## WORK REQUIRED
Every line below between the line holding "max: 6.7 ms" and the line holding "max: 72.9 ms", inclusive, should be repeated exactly, and all other lines omitted.

## STORED DATA
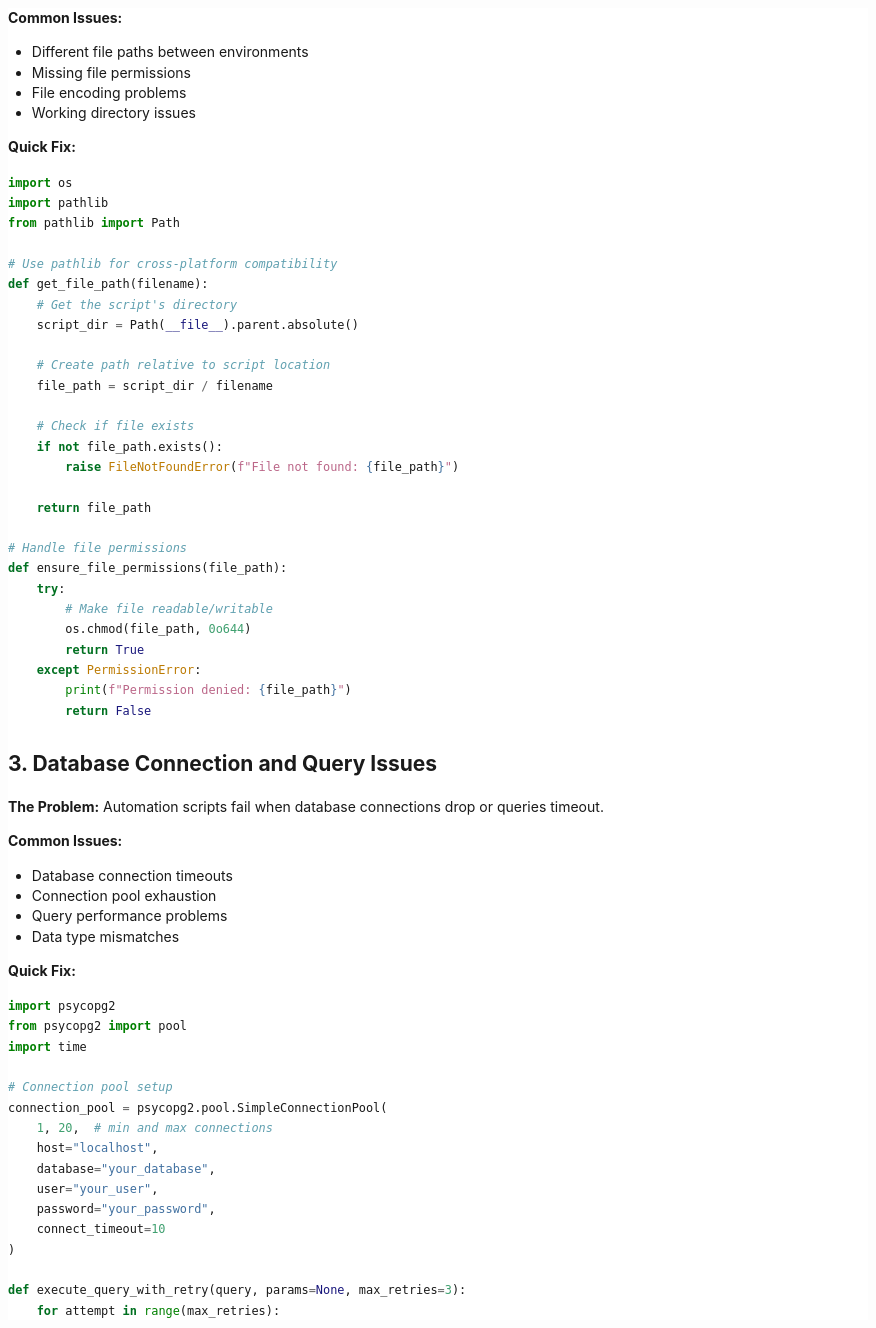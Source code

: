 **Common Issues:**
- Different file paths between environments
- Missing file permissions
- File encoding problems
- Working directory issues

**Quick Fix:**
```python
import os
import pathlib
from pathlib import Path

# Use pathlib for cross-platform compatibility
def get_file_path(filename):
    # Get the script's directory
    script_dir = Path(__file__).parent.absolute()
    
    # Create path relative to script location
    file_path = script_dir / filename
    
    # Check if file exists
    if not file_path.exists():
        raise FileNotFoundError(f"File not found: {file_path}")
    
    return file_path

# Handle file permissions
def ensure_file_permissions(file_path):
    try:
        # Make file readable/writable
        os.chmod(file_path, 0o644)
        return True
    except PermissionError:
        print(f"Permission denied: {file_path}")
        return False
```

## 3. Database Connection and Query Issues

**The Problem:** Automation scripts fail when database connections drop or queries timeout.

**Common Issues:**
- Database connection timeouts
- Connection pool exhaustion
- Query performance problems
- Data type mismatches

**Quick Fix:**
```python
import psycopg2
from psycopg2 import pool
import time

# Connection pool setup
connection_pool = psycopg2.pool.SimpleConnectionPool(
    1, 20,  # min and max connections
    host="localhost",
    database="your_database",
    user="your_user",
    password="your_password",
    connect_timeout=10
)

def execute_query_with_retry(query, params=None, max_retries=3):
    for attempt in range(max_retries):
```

==

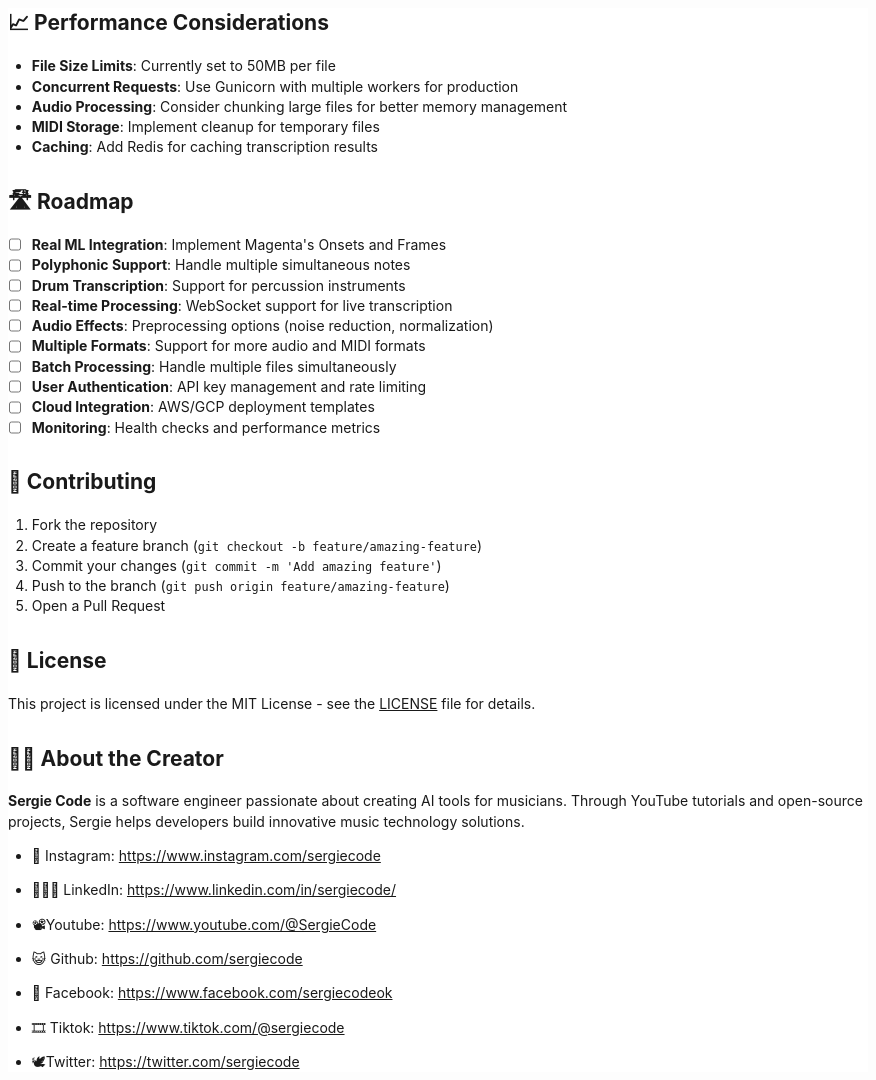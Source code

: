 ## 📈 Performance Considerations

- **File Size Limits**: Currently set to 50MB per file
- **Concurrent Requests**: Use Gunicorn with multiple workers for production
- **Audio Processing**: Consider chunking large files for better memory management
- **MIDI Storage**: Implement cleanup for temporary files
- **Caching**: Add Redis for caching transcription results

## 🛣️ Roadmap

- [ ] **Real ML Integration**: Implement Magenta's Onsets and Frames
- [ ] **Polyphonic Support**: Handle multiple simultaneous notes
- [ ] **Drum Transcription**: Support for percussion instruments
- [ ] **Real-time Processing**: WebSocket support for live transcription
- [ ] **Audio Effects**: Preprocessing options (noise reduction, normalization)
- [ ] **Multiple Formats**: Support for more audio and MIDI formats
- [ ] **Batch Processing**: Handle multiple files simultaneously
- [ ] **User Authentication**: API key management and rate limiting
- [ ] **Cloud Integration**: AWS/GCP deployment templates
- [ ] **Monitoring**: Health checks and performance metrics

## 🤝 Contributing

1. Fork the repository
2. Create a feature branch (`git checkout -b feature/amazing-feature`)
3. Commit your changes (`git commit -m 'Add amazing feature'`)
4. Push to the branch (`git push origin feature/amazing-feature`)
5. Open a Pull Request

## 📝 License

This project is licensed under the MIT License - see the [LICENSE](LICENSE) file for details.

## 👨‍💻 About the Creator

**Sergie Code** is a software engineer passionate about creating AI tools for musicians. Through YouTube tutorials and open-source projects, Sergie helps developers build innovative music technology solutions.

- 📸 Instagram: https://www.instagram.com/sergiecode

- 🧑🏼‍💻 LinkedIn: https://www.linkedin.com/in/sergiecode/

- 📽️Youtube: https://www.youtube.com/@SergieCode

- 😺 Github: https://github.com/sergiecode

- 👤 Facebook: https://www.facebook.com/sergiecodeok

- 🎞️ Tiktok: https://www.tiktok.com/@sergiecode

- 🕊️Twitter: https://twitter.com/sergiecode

* * *

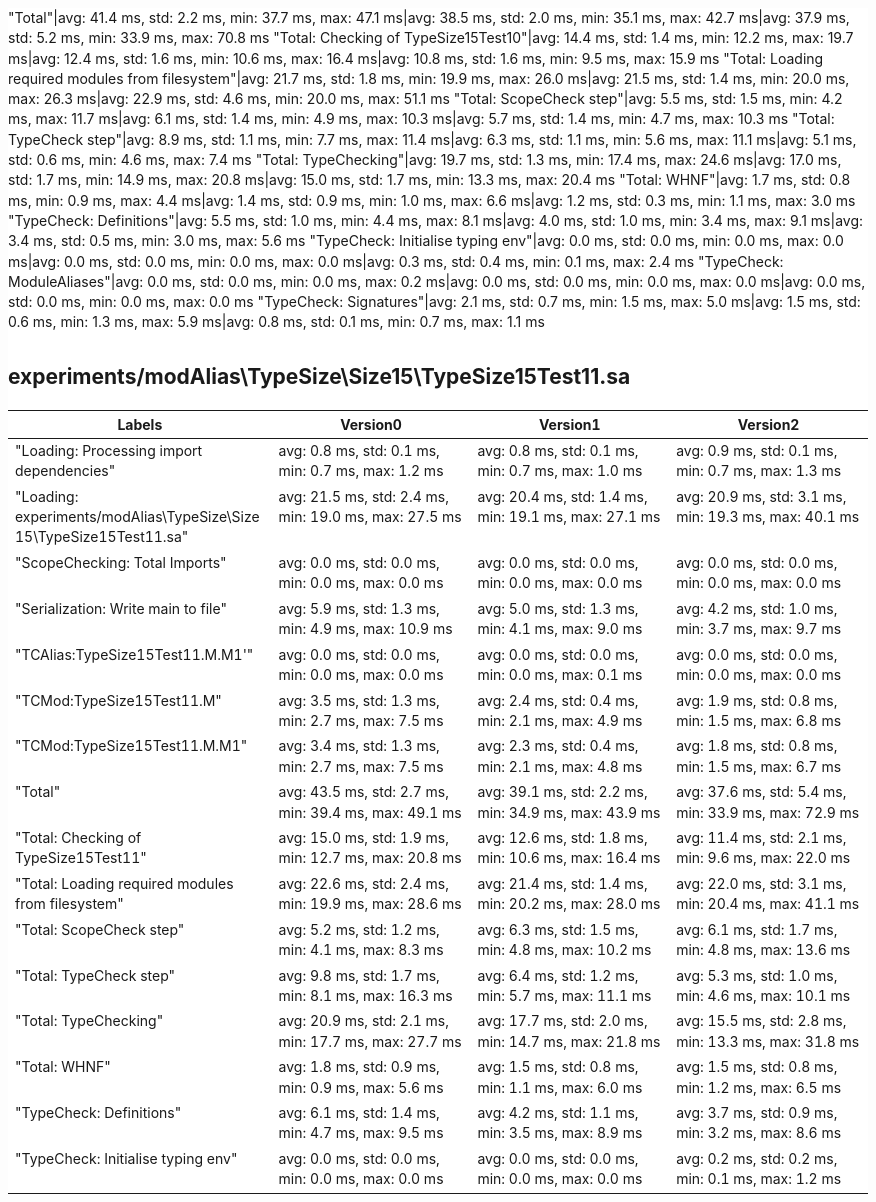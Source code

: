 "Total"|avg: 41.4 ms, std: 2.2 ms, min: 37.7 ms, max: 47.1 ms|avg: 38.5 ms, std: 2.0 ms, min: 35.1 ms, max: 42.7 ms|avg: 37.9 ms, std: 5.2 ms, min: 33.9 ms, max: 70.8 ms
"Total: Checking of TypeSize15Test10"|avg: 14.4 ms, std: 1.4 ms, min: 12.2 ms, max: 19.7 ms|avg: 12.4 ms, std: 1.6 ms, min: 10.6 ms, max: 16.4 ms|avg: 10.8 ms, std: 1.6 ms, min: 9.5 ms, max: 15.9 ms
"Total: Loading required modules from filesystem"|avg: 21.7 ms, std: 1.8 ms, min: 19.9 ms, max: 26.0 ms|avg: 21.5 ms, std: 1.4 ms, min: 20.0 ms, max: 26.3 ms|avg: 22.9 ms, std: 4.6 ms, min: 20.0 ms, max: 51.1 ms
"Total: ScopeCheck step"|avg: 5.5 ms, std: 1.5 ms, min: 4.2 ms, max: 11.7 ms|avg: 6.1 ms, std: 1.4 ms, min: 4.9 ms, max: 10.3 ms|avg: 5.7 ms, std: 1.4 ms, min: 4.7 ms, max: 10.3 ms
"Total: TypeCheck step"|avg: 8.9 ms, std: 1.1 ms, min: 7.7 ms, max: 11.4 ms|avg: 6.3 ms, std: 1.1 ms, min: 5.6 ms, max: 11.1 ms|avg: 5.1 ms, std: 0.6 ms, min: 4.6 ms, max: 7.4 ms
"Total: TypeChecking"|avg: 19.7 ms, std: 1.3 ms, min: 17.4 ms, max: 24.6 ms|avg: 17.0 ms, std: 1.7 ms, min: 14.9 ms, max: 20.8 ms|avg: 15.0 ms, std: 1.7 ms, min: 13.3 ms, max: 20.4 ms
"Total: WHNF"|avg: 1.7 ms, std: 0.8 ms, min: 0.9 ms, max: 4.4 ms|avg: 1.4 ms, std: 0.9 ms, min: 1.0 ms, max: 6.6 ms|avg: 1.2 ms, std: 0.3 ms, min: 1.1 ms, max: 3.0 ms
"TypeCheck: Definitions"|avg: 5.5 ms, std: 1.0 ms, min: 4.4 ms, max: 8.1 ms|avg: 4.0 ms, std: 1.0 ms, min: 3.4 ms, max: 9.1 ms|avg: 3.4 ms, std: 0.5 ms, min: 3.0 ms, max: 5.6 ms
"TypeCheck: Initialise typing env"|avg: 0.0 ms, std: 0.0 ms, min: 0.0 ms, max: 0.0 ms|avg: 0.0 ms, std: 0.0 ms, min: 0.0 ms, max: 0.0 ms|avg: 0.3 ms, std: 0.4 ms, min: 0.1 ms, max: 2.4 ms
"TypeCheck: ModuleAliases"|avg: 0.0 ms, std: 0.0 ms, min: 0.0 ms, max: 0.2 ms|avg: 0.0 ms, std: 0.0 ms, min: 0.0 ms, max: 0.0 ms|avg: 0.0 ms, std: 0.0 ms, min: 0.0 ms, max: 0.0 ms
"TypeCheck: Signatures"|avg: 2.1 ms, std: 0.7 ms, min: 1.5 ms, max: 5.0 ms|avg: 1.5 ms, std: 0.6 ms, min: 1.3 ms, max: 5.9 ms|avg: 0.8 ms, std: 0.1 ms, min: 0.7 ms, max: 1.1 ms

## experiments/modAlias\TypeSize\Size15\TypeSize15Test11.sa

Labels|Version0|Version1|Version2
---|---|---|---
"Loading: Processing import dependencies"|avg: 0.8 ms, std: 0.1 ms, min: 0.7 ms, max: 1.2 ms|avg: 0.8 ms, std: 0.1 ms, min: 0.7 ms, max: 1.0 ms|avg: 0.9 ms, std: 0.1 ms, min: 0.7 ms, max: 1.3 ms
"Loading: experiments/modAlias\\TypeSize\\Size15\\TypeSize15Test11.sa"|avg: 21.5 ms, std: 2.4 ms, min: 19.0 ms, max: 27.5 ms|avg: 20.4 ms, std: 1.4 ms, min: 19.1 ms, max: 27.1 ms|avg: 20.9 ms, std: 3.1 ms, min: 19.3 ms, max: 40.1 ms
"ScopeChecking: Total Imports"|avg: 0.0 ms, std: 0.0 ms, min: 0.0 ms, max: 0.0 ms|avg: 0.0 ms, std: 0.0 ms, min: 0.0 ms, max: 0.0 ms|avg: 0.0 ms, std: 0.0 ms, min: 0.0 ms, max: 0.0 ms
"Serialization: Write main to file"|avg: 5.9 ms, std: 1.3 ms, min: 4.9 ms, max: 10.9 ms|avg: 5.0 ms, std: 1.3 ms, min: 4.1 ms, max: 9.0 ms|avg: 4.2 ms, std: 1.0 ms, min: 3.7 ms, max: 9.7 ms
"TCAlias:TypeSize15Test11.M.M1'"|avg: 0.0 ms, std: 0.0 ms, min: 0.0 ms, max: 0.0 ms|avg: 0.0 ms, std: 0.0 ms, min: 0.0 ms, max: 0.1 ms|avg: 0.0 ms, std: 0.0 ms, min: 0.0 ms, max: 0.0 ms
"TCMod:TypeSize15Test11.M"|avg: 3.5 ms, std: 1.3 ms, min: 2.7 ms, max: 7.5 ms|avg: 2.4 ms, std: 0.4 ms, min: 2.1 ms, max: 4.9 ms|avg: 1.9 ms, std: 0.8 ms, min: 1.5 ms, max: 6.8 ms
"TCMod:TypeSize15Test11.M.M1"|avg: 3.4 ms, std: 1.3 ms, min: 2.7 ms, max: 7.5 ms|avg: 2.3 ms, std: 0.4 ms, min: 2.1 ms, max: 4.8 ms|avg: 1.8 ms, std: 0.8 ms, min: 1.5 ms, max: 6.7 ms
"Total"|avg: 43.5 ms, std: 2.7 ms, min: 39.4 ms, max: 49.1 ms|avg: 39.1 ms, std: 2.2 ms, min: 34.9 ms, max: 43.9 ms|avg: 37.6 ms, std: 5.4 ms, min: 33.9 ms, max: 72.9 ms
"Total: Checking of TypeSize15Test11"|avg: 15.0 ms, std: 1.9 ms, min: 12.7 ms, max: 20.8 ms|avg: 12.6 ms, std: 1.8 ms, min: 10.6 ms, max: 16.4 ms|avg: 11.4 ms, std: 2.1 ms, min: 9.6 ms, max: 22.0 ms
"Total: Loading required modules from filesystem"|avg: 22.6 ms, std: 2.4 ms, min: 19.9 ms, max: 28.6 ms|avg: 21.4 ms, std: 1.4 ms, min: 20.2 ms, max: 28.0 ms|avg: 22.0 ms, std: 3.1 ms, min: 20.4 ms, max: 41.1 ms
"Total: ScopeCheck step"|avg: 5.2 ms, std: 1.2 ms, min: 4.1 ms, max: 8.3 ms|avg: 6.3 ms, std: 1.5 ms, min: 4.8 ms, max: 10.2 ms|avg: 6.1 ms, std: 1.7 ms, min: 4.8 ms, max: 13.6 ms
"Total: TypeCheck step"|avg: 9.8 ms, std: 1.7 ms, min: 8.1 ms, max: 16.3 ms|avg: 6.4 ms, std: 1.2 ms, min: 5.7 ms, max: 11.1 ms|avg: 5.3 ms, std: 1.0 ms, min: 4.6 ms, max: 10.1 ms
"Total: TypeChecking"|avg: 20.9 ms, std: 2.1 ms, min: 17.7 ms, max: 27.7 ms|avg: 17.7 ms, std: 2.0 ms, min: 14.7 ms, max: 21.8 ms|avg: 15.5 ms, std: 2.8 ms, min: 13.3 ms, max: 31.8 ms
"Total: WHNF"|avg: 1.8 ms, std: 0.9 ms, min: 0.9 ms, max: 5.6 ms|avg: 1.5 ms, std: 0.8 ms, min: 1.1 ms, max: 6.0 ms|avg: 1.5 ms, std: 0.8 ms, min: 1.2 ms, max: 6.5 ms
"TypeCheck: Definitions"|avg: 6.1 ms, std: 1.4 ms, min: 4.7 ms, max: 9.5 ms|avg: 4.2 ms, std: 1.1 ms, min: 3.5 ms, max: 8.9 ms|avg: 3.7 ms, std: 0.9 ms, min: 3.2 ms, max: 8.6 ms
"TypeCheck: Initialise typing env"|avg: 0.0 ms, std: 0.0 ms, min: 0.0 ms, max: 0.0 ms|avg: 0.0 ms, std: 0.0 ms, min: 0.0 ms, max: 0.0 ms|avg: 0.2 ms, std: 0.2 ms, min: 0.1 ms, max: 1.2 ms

## EXERCISE OUTPUT
"TCMod:TypeSize15Test11.M.M1"|avg: 3.4 ms, std: 1.3 ms, min: 2.7 ms, max: 7.5 ms|avg: 2.3 ms, std: 0.4 ms, min: 2.1 ms, max: 4.8 ms|avg: 1.8 ms, std: 0.8 ms, min: 1.5 ms, max: 6.7 ms
"Total"|avg: 43.5 ms, std: 2.7 ms, min: 39.4 ms, max: 49.1 ms|avg: 39.1 ms, std: 2.2 ms, min: 34.9 ms, max: 43.9 ms|avg: 37.6 ms, std: 5.4 ms, min: 33.9 ms, max: 72.9 ms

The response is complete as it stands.